La modificación del artículo 38 de la Ley del Contrato de Transporte refuerza el carácter vinculante de esta cláusula. Además, la nueva fórmula de revisión permitirá ajustar el peso del combustible en la estructura de costes del transporte, incrementándolo del 30% actual hasta el 40% en el transporte pesado de carga general.
Este cambio responde a la realidad del mercado, donde el carburante ha pasado a tener un impacto mucho mayor en los costes operativos, y permitirá que la actualización de precios refleje de forma más fiel el coste real del servicio.
Se elimina la negociación sobre la cláusula
Con este cambio, el transportista se verá más reforzado y respaldado en la aplicación de la revisión del precio del transporte cuando varíe el coste del combustible. La normativa establece que la actualización debe aplicarse de forma automática, en función de la evolución del gasoil.

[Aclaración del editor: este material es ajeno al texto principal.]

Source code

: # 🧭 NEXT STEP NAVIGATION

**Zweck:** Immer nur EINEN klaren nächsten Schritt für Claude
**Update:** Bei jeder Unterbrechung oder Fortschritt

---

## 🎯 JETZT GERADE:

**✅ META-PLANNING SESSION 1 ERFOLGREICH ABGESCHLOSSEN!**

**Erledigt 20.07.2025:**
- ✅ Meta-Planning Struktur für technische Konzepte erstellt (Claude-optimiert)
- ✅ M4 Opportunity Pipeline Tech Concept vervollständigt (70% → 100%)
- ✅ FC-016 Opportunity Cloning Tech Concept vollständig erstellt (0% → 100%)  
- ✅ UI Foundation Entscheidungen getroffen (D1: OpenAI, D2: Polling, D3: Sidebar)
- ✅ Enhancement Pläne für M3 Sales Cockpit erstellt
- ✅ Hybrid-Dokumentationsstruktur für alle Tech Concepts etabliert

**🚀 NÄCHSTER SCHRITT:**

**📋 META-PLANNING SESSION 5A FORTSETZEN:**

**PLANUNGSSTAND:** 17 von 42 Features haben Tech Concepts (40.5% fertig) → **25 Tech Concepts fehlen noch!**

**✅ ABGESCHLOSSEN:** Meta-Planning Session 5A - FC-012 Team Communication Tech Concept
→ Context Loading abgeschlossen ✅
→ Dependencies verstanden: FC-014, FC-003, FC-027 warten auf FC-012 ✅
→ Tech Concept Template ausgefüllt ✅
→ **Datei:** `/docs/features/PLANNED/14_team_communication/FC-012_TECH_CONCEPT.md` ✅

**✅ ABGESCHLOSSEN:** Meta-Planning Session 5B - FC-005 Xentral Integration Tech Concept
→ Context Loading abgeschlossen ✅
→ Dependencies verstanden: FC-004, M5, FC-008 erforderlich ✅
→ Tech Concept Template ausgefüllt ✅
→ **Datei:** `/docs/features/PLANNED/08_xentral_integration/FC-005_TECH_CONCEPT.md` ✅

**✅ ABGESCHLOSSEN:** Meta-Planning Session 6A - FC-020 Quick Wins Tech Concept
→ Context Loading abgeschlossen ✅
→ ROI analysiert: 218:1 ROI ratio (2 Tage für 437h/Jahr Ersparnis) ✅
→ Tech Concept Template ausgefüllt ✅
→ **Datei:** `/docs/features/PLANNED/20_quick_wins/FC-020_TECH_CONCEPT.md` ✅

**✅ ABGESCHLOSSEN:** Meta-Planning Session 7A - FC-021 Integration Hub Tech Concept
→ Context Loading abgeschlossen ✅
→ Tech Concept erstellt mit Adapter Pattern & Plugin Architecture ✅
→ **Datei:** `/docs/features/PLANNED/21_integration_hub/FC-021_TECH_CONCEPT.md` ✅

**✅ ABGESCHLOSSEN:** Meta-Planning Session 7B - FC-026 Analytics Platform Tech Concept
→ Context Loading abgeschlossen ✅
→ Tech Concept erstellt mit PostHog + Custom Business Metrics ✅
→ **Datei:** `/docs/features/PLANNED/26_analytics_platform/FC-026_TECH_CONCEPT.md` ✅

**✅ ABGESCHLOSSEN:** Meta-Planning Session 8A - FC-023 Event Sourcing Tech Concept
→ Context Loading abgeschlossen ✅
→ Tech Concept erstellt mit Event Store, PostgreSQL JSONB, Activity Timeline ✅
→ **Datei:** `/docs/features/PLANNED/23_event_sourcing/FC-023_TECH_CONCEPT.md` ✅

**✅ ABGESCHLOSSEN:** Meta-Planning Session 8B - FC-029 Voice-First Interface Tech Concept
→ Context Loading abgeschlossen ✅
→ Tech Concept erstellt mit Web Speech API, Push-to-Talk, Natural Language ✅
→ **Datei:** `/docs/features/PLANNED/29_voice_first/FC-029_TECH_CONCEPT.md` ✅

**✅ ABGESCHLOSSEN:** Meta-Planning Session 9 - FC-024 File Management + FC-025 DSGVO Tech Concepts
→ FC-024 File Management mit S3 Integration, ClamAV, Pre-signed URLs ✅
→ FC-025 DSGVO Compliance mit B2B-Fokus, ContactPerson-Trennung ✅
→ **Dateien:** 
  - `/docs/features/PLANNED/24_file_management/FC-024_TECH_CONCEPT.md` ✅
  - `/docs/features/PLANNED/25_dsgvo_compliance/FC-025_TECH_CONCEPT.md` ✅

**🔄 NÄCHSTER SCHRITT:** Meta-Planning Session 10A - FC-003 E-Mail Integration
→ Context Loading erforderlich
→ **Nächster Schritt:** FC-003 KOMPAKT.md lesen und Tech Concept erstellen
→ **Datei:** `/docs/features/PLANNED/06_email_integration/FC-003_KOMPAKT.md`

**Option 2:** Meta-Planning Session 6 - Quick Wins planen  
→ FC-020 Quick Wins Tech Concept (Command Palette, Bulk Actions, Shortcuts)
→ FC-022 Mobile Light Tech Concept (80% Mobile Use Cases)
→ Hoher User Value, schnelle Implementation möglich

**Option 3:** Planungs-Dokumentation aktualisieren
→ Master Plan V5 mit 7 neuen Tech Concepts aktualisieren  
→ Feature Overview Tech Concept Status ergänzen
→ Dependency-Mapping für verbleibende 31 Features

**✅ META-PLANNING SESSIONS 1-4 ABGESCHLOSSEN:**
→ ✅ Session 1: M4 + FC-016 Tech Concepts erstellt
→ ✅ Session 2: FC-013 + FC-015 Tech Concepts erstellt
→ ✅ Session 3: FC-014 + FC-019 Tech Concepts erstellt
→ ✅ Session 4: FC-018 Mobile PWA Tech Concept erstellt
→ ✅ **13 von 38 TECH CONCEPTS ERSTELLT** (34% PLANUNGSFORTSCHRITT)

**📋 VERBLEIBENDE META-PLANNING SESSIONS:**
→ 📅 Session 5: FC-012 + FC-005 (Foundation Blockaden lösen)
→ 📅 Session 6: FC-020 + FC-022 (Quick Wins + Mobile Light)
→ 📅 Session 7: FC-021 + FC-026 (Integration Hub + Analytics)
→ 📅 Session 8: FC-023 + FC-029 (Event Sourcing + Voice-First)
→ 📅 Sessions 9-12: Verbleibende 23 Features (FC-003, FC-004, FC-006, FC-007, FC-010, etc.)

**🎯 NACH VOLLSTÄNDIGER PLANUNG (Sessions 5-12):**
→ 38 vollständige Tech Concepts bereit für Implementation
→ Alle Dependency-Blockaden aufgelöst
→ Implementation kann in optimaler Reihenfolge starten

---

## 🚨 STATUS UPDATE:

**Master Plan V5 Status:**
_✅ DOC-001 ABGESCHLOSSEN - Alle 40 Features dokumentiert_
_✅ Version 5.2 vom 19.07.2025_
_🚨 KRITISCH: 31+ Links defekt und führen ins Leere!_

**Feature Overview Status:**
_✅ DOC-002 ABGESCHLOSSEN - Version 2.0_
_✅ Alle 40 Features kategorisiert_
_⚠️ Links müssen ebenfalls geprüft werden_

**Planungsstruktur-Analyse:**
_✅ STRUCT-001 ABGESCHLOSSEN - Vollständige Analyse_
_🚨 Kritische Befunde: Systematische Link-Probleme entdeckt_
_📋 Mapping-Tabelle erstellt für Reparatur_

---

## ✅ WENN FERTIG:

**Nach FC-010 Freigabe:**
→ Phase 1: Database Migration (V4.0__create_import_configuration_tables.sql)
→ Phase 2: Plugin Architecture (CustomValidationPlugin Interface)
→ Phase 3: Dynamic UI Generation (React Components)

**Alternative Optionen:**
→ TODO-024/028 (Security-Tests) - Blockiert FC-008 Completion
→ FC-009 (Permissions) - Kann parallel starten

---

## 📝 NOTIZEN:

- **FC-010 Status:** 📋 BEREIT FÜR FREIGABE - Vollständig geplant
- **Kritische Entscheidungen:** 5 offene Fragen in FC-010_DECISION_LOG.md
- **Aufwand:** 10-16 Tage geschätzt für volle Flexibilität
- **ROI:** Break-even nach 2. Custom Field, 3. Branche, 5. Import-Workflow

“Se trata de un cambio importante porque elimina la incertidumbre y la negociación constante”, ha señalado Carlos Prades, presidente de FVET
Aplicación directa en factura
La normativa también establece que cada variación en el precio del combustible debe trasladarse directamente a la factura, obligando a reflejar el ajuste de forma clara y diferenciada.
Este sistema permitirá adaptar los precios del transporte a la evolución real de los costes, evitando desfases que hasta ahora obligaban a muchas empresas a asumir incrementos del gasoil durante semanas o meses.
Además, el nuevo Real Decreto-ley contempla el análisis de un régimen sancionador específico para los casos de incumplimiento de estas medidas, con el objetivo de garantizar que la aplicación de la cláusula y la revisión de precios no queden solo en el plano teórico.
Desde FVET se considera fundamental que este refuerzo normativo vaya acompañado de mecanismos de control efectivos que eviten prácticas contrarias a la ley y aseguren que las obligaciones se cumplen en toda la cadena logística.
Un cambio clave para la viabilidad del transporte
FVET destaca que este refuerzo normativo supone un avance en la protección del transporte, al garantizar que los costes del combustible se trasladen de forma automática a lo largo de la cadena logística.
No obstante, la federación valenciana de transporte insiste en que será fundamental asegurar su cumplimiento efectivo para que este cambio tenga un impacto real en la actividad de las empresas.